Si el sujeto en tanto tal, debe admitir un aspecto de sí al cual no tiene acceso pero sin embargo lo determina, actualmente puede vivir en una ficción en la que depende de máquinas que proveen la información y respuestas desde un campo tecnológico –nos referimos a la informática, la computación, la electrónica, etc.– que de forma semejante a lo inconciente es imposible de aprehender y abarcar.

La división del sujeto ha sido en alguna medida reemplazada por una estructura en que la persona reniega de su inconciente y lo desplaza, por ejemplo, a la computadora. Se establece entonces una ilusión de sujeto en la que lo reprimido y lo “más allá” está derivado hacia una tecnología industrial que lo sobrepasa.

¿Una nueva forma de resistencia? Podemos pensar que sí, pero avalada por un mandato de la época.

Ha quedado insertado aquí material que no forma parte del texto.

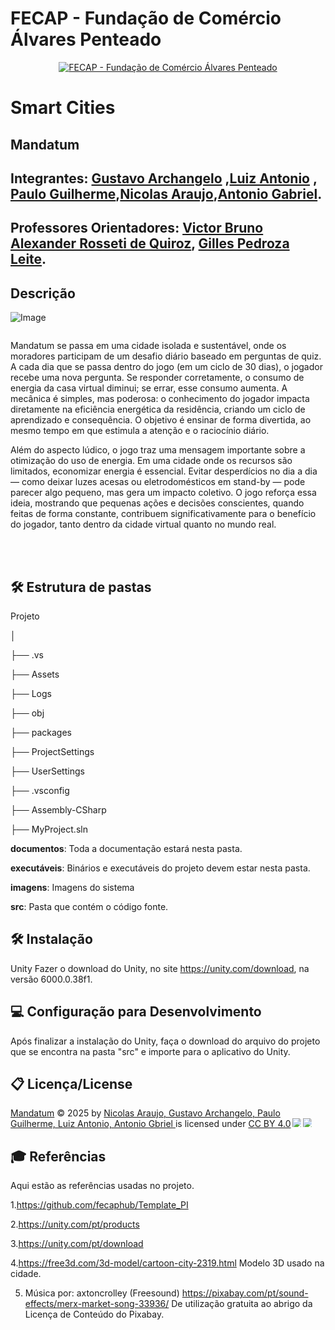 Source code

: 

# FECAP - Fundação de Comércio Álvares Penteado

<p align="center">
<a href= "https://www.fecap.br/"><img src="https://encrypted-tbn0.gstatic.com/images?q=tbn:ANd9GcRhZPrRa89Kma0ZZogxm0pi-tCn_TLKeHGVxywp-LXAFGR3B1DPouAJYHgKZGV0XTEf4AE&usqp=CAU" alt="FECAP - Fundação de Comércio Álvares Penteado" border="0"></a>
</p>

# Smart Cities

## Mandatum

## Integrantes: <a href="https://github.com/Archangeloo">Gustavo Archangelo</a> ,<a href="https://github.com/Luiiz77">Luiz Antonio</a> , <a href="https://github.com/pauloguipedro">Paulo Guilherme</a>,<a href="https://github.com/nicolasaraujo04">Nicolas Araujo</a>,<a href="https://github.com/antoniogab15">Antonio Gabriel</a>.

## Professores Orientadores: <a href="https://www.linkedin.com/in/victorbarq/">Victor Bruno Alexander Rosseti de Quiroz</a>, <a href="https://www.linkedin.com/in/gillespleite/">Gilles Pedroza Leite</a>.

## Descrição
![Image](https://github.com/user-attachments/assets/79a1bf35-ca3b-4cd4-82c5-eb1497c6e389)
<p align="center">
<img ![Image](https://github.com/user-attachments/assets/79a1bf35-ca3b-4cd4-82c5-eb1497c6e389)>


Mandatum se passa em uma cidade isolada e sustentável, onde os moradores participam de um desafio diário baseado em perguntas de quiz. A cada dia que se passa dentro do jogo (em um ciclo de 30 dias), o jogador recebe uma nova pergunta. Se responder corretamente, o consumo de energia da casa virtual diminui; se errar, esse consumo aumenta. A mecânica é simples, mas poderosa: o conhecimento do jogador impacta diretamente na eficiência energética da residência, criando um ciclo de aprendizado e consequência. O objetivo é ensinar de forma divertida, ao mesmo tempo em que estimula a atenção e o raciocínio diário.

Além do aspecto lúdico, o jogo traz uma mensagem importante sobre a otimização do uso de energia. Em uma cidade onde os recursos são limitados, economizar energia é essencial. Evitar desperdícios no dia a dia — como deixar luzes acesas ou eletrodomésticos em stand-by — pode parecer algo pequeno, mas gera um impacto coletivo. O jogo reforça essa ideia, mostrando que pequenas ações e decisões conscientes, quando feitas de forma constante, contribuem significativamente para o benefício do jogador, tanto dentro da cidade virtual quanto no mundo real.


<br><br>

## 🛠 Estrutura de pastas

Projeto

│

├── .vs

├── Assets

├── Logs

├── obj

├── packages

├── ProjectSettings

├── UserSettings

├── .vsconfig

├── Assembly-CSharp

├── MyProject.sln

<b>documentos</b>: Toda a documentação estará nesta pasta.

<b>executáveis</b>: Binários e executáveis do projeto devem estar nesta pasta.

<b>imagens</b>: Imagens do sistema

<b>src</b>: Pasta que contém o código fonte.

## 🛠 Instalação

Unity
Fazer o download do Unity, no site https://unity.com/download, na versão 6000.0.38f1.

## 💻 Configuração para Desenvolvimento

Após finalizar a instalação do Unity, faça o download do arquivo do projeto que se encontra na pasta "src" e importe para o aplicativo do Unity.

## 📋 Licença/License
<a href="https://github.com/2025-1-NCC1/Projeto7">Mandatum</a> © 2025 by <a href="https://github.com/2025-1-NCC1/Projeto7">Nicolas Araujo, Gustavo Archangelo, Paulo Guilherme, Luiz Antonio, Antonio Gbriel </a> is licensed under <a href="https://creativecommons.org/licenses/by/4.0/">CC BY 4.0</a><img src="https://mirrors.creativecommons.org/presskit/icons/cc.svg" style="max-width: 1em;max-height:1em;margin-left: .2em;"><img src="https://mirrors.creativecommons.org/presskit/icons/by.svg" style="max-width: 1em;max-height:1em;margin-left: .2em;">

## 🎓 Referências

Aqui estão as referências usadas no projeto.

1.https://github.com/fecaphub/Template_PI

2.https://unity.com/pt/products

3.https://unity.com/pt/download

4.https://free3d.com/3d-model/cartoon-city-2319.html Modelo 3D usado na cidade.

5. Música por: axtoncrolley (Freesound) https://pixabay.com/pt/sound-effects/merx-market-song-33936/ De utilização gratuita ao abrigo da Licença de Conteúdo do Pixabay.



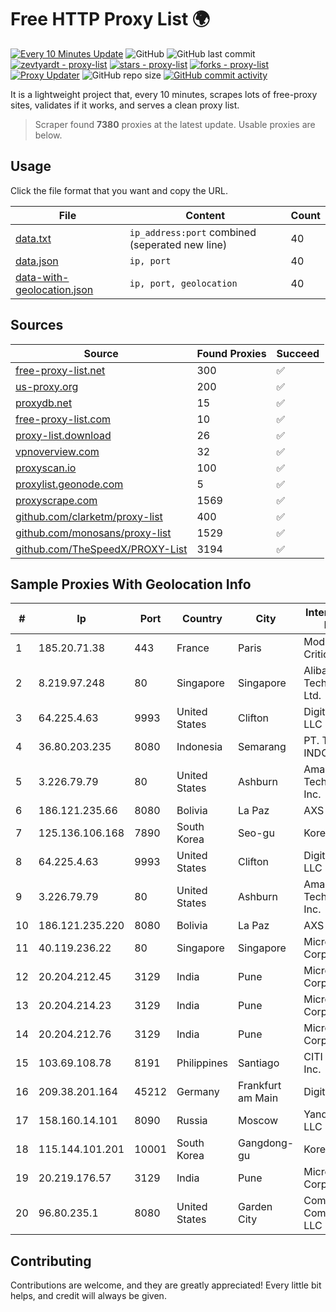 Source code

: 
# Free HTTP Proxy List 🌍

[![Every 10 Minutes Update](https://github.com/mertguvencli/http-proxy-list/actions/workflows/main.yml/badge.svg?branch=main)](https://github.com/mertguvencli/http-proxy-list/actions/workflows/main.yml)
![GitHub](https://img.shields.io/github/license/mertguvencli/http-proxy-list)
![GitHub last commit](https://img.shields.io/github/last-commit/mertguvencli/http-proxy-list)
[![zevtyardt - proxy-list](https://img.shields.io/static/v1?label=zevtyardt&message=proxy-list&color=blue&logo=github)](https://github.com/zevtyardt/proxy-list "Go to GitHub repo")
[![stars - proxy-list](https://img.shields.io/github/stars/zevtyardt/proxy-list?style=social)](https://github.com/zevtyardt/proxy-list)
[![forks - proxy-list](https://img.shields.io/github/forks/zevtyardt/proxy-list?style=social)](https://github.com/zevtyardt/proxy-list)
[![Proxy Updater](https://github.com/zevtyardt/proxy-list/workflows/Proxy%20Updater/badge.svg)](https://github.com/zevtyardt/proxy-list/actions?query=workflow:"Proxy+Updater")
![GitHub repo size](https://img.shields.io/github/repo-size/zevtyardt/proxy-list)
[![GitHub commit activity](https://img.shields.io/github/commit-activity/m/zevtyardt/proxy-list?logo=commits)](https://github.com/zevtyardt/proxy-list/commits/main)

It is a lightweight project that, every 10 minutes, scrapes lots of free-proxy sites, validates if it works, and serves a clean proxy list.

> Scraper found **7380** proxies at the latest update. Usable proxies are below.

## Usage

Click the file format that you want and copy the URL.

|File|Content|Count|
|----|-------|-----|
|[data.txt](https://raw.githubusercontent.com/mertguvencli/http-proxy-list/main/proxy-list/data.txt)|`ip_address:port` combined (seperated new line)|40|
|[data.json](https://raw.githubusercontent.com/mertguvencli/http-proxy-list/main/proxy-list/data.json)|`ip, port`|40|
|[data-with-geolocation.json](https://raw.githubusercontent.com/mertguvencli/http-proxy-list/main/proxy-list/data-with-geolocation.json)|`ip, port, geolocation`|40|

## Sources

|Source|Found Proxies|Succeed|
|------|-------------|-------|
|[free-proxy-list.net](https://free-proxy-list.net)|300|✅|
|[us-proxy.org](https://www.us-proxy.org)|200|✅|
|[proxydb.net](http://proxydb.net)|15|✅|
|[free-proxy-list.com](https://free-proxy-list.com/?page=&port=&type%5B%5D=http&type%5B%5D=https&up_time=0&search=Search)|10|✅|
|[proxy-list.download](https://www.proxy-list.download/HTTP)|26|✅|
|[vpnoverview.com](https://vpnoverview.com/privacy/anonymous-browsing/free-proxy-servers)|32|✅|
|[proxyscan.io](https://www.proxyscan.io)|100|✅|
|[proxylist.geonode.com](https://proxylist.geonode.com/api/proxy-list?limit=300&page=1&sort_by=lastChecked&sort_type=desc&protocols=http,https)|5|✅|
|[proxyscrape.com](https://api.proxyscrape.com/v2/?request=displayproxies&protocol=http&timeout=10000&country=all&ssl=all&anonymity=all)|1569|✅|
|[github.com/clarketm/proxy-list](https://raw.githubusercontent.com/clarketm/proxy-list/master/proxy-list-raw.txt)|400|✅|
|[github.com/monosans/proxy-list](https://raw.githubusercontent.com/monosans/proxy-list/main/proxies/http.txt)|1529|✅|
|[github.com/TheSpeedX/PROXY-List](https://raw.githubusercontent.com/TheSpeedX/PROXY-List/master/http.txt)|3194|✅|


## Sample Proxies With Geolocation Info

|#|Ip|Port|Country|City|Internet Service Provider|
|-|--|----|-------|----|-------------------------|
|1|185.20.71.38|443|France|Paris|Mod Mission Critical LLC|
|2|8.219.97.248|80|Singapore|Singapore|Alibaba (US) Technology Co., Ltd.|
|3|64.225.4.63|9993|United States|Clifton|DigitalOcean, LLC|
|4|36.80.203.235|8080|Indonesia|Semarang|PT. TELKOM INDONESIA|
|5|3.226.79.79|80|United States|Ashburn|Amazon Technologies Inc.|
|6|186.121.235.66|8080|Bolivia|La Paz|AXS Bolivia S. A.|
|7|125.136.106.168|7890|South Korea|Seo-gu|Korea Telecom|
|8|64.225.4.63|9993|United States|Clifton|DigitalOcean, LLC|
|9|3.226.79.79|80|United States|Ashburn|Amazon Technologies Inc.|
|10|186.121.235.220|8080|Bolivia|La Paz|AXS Bolivia S. A.|
|11|40.119.236.22|80|Singapore|Singapore|Microsoft Corporation|
|12|20.204.212.45|3129|India|Pune|Microsoft Corporation|
|13|20.204.214.23|3129|India|Pune|Microsoft Corporation|
|14|20.204.212.76|3129|India|Pune|Microsoft Corporation|
|15|103.69.108.78|8191|Philippines|Santiago|CITI Cableworld Inc.|
|16|209.38.201.164|45212|Germany|Frankfurt am Main|DigitalOcean|
|17|158.160.14.101|8090|Russia|Moscow|Yandex.Cloud LLC|
|18|115.144.101.201|10001|South Korea|Gangdong-gu|Korea Telecom|
|19|20.219.176.57|3129|India|Pune|Microsoft Corporation|
|20|96.80.235.1|8080|United States|Garden City|Comcast Cable Communications, LLC|



## Contributing

Contributions are welcome, and they are greatly appreciated! Every
little bit helps, and credit will always be given.

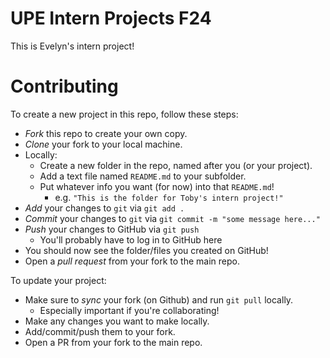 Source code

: # UPE Intern Projects F24

This is Evelyn's intern project!

# Contributing

To create a new project in this repo, follow these steps:
- *Fork* this repo to create your own copy.
- *Clone* your fork to your local machine.
- Locally:
  - Create a new folder in the repo, named after you (or your project).
  - Add a text file named `README.md` to your subfolder.
  - Put whatever info you want (for now) into that `README.md`!
    - e.g. `"This is the folder for Toby's intern project!"`
- *Add* your changes to `git` via `git add .`
- *Commit* your changes to `git` via `git commit -m "some message here..."`
- *Push* your changes to GitHub via `git push`
  - You'll probably have to log in to GitHub here
- You should now see the folder/files you created on GitHub!
- Open a *pull request* from your fork to the main repo.

To update your project:
- Make sure to *sync* your fork (on Github) and run `git pull` locally.
  - Especially important if you're collaborating!
- Make any changes you want to make locally.
- Add/commit/push them to your fork.
- Open a PR from your fork to the main repo.
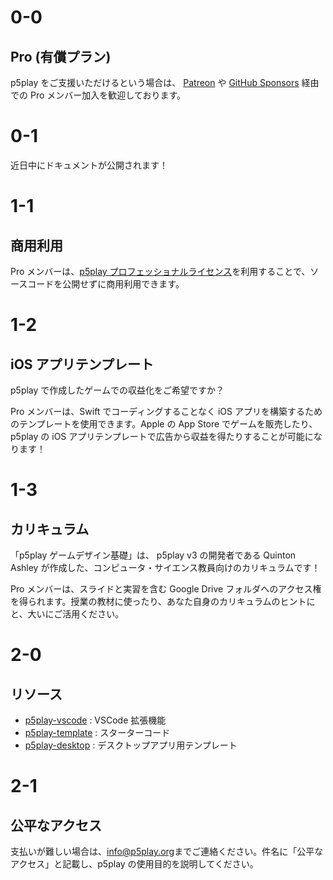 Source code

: # 0-0

## Pro (有償プラン)

p5play をご支援いただけるという場合は、 [Patreon](https://www.patreon.com/p5play) や [GitHub Sponsors](https://github.com/sponsors/quinton-ashley) 経由での Pro メンバー加入を歓迎しております。

# 0-1

近日中にドキュメントが公開されます！

# 1-1

## 商用利用

Pro メンバーは、[p5play プロフェッショナルライセンス](https://github.com/quinton-ashley/p5play-web/blob/main/pro/PRO_LICENSE.md)を利用することで、ソースコードを公開せずに商用利用できます。

# 1-2

## iOS アプリテンプレート

p5play で作成したゲームでの収益化をご希望ですか？

Pro メンバーは、Swift でコーディングすることなく iOS アプリを構築するためのテンプレートを使用できます。Apple の App Store でゲームを販売したり、 p5play の iOS アプリテンプレートで広告から収益を得たりすることが可能になります！

# 1-3

## カリキュラム

「p5play ゲームデザイン基礎」は、 p5play v3 の開発者である Quinton Ashley が作成した、コンピュータ・サイエンス教員向けのカリキュラムです！

Pro メンバーは、スライドと実習を含む Google Drive フォルダへのアクセス権を得られます。授業の教材に使ったり、あなた自身のカリキュラムのヒントにと、大いにご活用ください。

# 2-0

## リソース

- [p5play-vscode](https://github.com/quinton-ashley/p5play-vscode) : VSCode 拡張機能
- [p5play-template](https://github.com/quinton-ashley/p5play-template) : スターターコード
- [p5play-desktop](https://github.com/quinton-ashley/p5play-desktop) : デスクトップアプリ用テンプレート

# 2-1

## 公平なアクセス

支払いが難しい場合は、[info@p5play.org](mailto:info@p5play.org)までご連絡ください。件名に「公平なアクセス」と記載し、p5play の使用目的を説明してください。
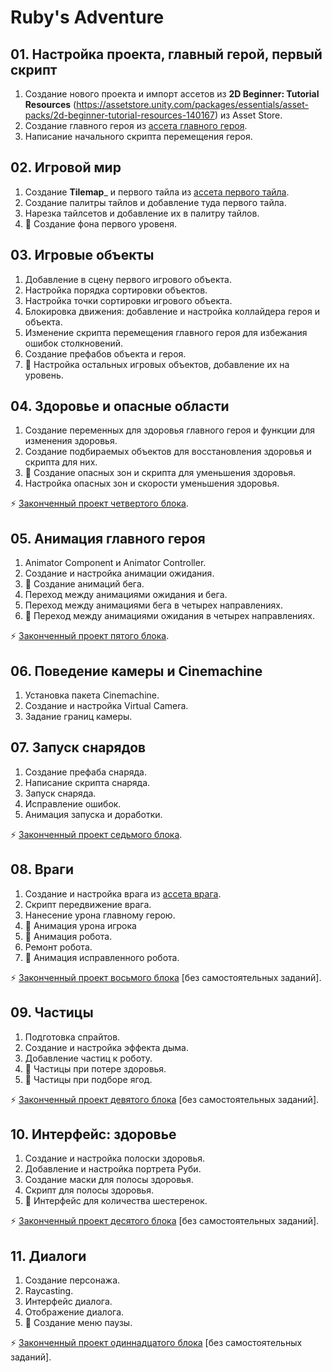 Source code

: # Ruby's Adventure

## 01. Настройка проекта, главный герой, первый скрипт
1. Создание нового проекта и импорт ассетов из __2D Beginner: Tutorial Resources__ (https://assetstore.unity.com/packages/essentials/asset-packs/2d-beginner-tutorial-resources-140167) из Asset Store.
2. Создание главного героя из [ассета главного героя](https://connect-prd-cdn.unity.com/20190206/learn/images/7d1c06b8-7c73-44b4-8c41-3246b3ce8427_image4.png).
3. Написание начального скрипта перемещения героя.

## 02. Игровой мир
1. Создание __Tilemap___ и первого тайла из [ассета первого тайла](https://connect-prd-cdn.unity.com/20190206/learn/images/9d150874-0668-448e-8eec-fc8d888adc1d_image11.png).
2. Создание палитры тайлов и добавление туда первого тайла.
3. Нарезка тайлсетов и добавление их в палитру тайлов.
4. :art: Создание фона первого уровеня.

## 03. Игровые объекты
1. Добавление в сцену первого игрового объекта.
2. Настройка порядка сортировки объектов.
3. Настройка точки сортировки игрового объекта.
4. Блокировка движения: добавление и настройка коллайдера героя и объекта.
5. Изменение скрипта перемещения главного героя для избежания ошибок столкновений.
6. Создание префабов объекта и героя.
7. :art: Настройка остальных игровых объектов, добавление их на уровень.

## 04. Здоровье и опасные области
1. Создание переменных для здоровья главного героя и функции для изменения здоровья.
2. Создание подбираемых объектов для восстановления здоровья и скрипта для них.
3. :art: Создание опасных зон и скрипта для уменьшения здоровья.
4. Настройка опасных зон и скорости уменьшения здоровья.  

:zap: [Законченный проект четвертого блока](https://drive.google.com/open?id=1xqAWD5ybL8XO77QaCpQo-3DFIOui8-pA).

## 05. Анимация главного героя
1. Animator Component и Animator Controller.
2. Создание и настройка анимации ожидания.
3. :art: Создание анимаций бега.
4. Переход между анимациями ожидания и бега.
5. Переход между анимациями бега в четырех направлениях.
6. :art: Переход между анимациями ожидания в четырех направлениях.  

:zap: [Законченный проект пятого блока](https://drive.google.com/open?id=17_F0r5vLsan6FdsRxuBfcCdDQ4M6Wzlk).

## 06. Поведение камеры и Cinemachine
1. Установка пакета Cinemachine.
2. Создание и настройка Virtual Camera.
3. Задание границ камеры.

## 07. Запуск снарядов
1. Создание префаба снаряда.
2. Написание скрипта снаряда.
3. Запуск снаряда.
4. Исправление ошибок.
5. Анимация запуска и доработки.  

:zap: [Законченный проект седьмого блока](https://drive.google.com/open?id=1QcXnA2lioSHnO4n7VKu2kddIEKOHmb4E).

## 08. Враги
1. Создание и настройка врага из [ассета врага](https://connect-prd-cdn.unity.com/20190207/learn/images/52b9c553-3f7f-44ca-9766-658df92e2800_image1.png).
2. Скрипт передвижение врага.
3. Нанесение урона главному герою.
4. :art: Анимация урона игрока
4. :art: Анимация робота.
5. Ремонт робота.
6. :art: Анимация исправленного робота.  

:zap: [Законченный проект восьмого блока](https://drive.google.com/open?id=1DKqGi1fye0Dr24eVk8F7vCu8crKVflfx) [без самостоятельных заданий].

## 09. Частицы
1. Подготовка спрайтов.
2. Создание и настройка эффекта дыма.
3. Добавление частиц к роботу.
4. :art: Частицы при потере здоровья.
5. :art: Частицы при подборе ягод.  

:zap: [Законченный проект девятого блока](https://drive.google.com/open?id=1BuGBAX7tOEOEZHgERZHo1MOkU2wICd5H) [без самостоятельных заданий].

## 10. Интерфейс: здоровье
1. Создание и настройка полоски здоровья.  
2. Добавление и настройка портрета Руби.  
3. Создание маски для полосы здоровья.  
4. Скрипт для полосы здоровья.  
5. :art: Интерфейс для количества шестеренок.  

:zap: [Законченный проект десятого блока](https://drive.google.com/open?id=1XUDE7-ySRixaXJlTKjcLGOn98k7NdT8A) [без самостоятельных заданий].

## 11. Диалоги
1. Создание персонажа.
2. Raycasting.
3. Интерфейс диалога.
4. Отображение диалога.
5. :art: Создание меню паузы.

:zap: [Законченный проект одиннадцатого блока](https://drive.google.com/open?id=1iokEkzb60ABrRup8rVARIgpnHNxMKGut) [без самостоятельных заданий].
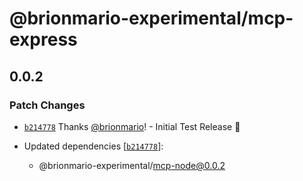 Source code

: # @brionmario-experimental/mcp-express

## 0.0.2

### Patch Changes

- [`b214778`](https://github.com/brionmario/mcp-node/commit/b214778637b99242e6269f0c53ef1a9760030971) Thanks
  [@brionmario](https://github.com/brionmario)! - Initial Test Release 🎉

- Updated dependencies
  [[`b214778`](https://github.com/brionmario/mcp-node/commit/b214778637b99242e6269f0c53ef1a9760030971)]:
  - @brionmario-experimental/mcp-node@0.0.2
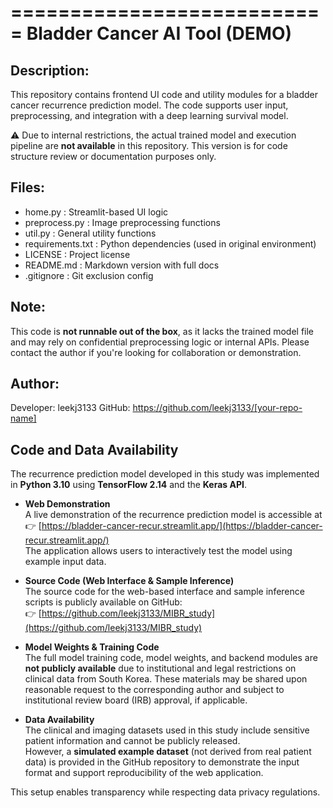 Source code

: ===========================
Bladder Cancer AI Tool (DEMO)
===========================

Description:
------------
This repository contains frontend UI code and utility modules for a bladder cancer recurrence prediction model.
The code supports user input, preprocessing, and integration with a deep learning survival model.

⚠️ Due to internal restrictions, the actual trained model and execution pipeline are **not available** in this repository.
This version is for code structure review or documentation purposes only.

Files:
------
- home.py            : Streamlit-based UI logic
- preprocess.py      : Image preprocessing functions
- util.py            : General utility functions
- requirements.txt   : Python dependencies (used in original environment)
- LICENSE            : Project license
- README.md          : Markdown version with full docs
- .gitignore         : Git exclusion config

Note:
-----
This code is **not runnable out of the box**, as it lacks the trained model file and may rely on confidential preprocessing logic or internal APIs.
Please contact the author if you're looking for collaboration or demonstration.

Author:
-------
Developer: leekj3133
GitHub: https://github.com/leekj3133/[your-repo-name]

## Code and Data Availability

The recurrence prediction model developed in this study was implemented in **Python 3.10** using **TensorFlow 2.14** and the **Keras API**.

- **Web Demonstration**  
  A live demonstration of the recurrence prediction model is accessible at  
  👉 [https://bladder-cancer-recur.streamlit.app/](https://bladder-cancer-recur.streamlit.app/)  
  The application allows users to interactively test the model using example input data.

- **Source Code (Web Interface & Sample Inference)**  
  The source code for the web-based interface and sample inference scripts is publicly available on GitHub:  
  👉 [https://github.com/leekj3133/MIBR_study](https://github.com/leekj3133/MIBR_study)

- **Model Weights & Training Code**  
  The full model training code, model weights, and backend modules are **not publicly available** due to institutional and legal restrictions on clinical data from South Korea. These materials may be shared upon reasonable request to the corresponding author and subject to institutional review board (IRB) approval, if applicable.

- **Data Availability**  
  The clinical and imaging datasets used in this study include sensitive patient information and cannot be publicly released.  
  However, a **simulated example dataset** (not derived from real patient data) is provided in the GitHub repository to demonstrate the input format and support reproducibility of the web application.

This setup enables transparency while respecting data privacy regulations.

Pinocho tiene un padre –podría ser un analista– que lo confronta con la división de su ser, y lo lanza, confiado, hacia un futuro en el que la experiencia y el aprendizaje son una garantía prometedora.

En “Toy Story” los sujetos se encuentran cautivos, atascados, sin futuro e ignorados en tanto tales. No se espera nada de ellos. Ellos tampoco esperan nada de sí mismos. Pueden cesar, ser descartados en cualquier momento.

La subjetividad de hoy no admite la condición de sujeto, porque la sociedad supone suficiente para reemplazarla –y con mayor eficiencia– a la tecnología. Y condición de sujeto, si dejamos de lado su papel en la creatividad, implica deseo, reclamo, insatisfacción, conflicto.

El Pinocho que expresa alborozado su alegría por haberse convertido en muchacho, contrasta con un personaje de “Toy Story” (p. 87)2 que cree ser una persona de verdad, hasta que habiéndose convencido de que no lo es, dice con definitiva resignación: “De todas maneras, ¿qué más da?... al fin y al cabo no soy más que un juguete”.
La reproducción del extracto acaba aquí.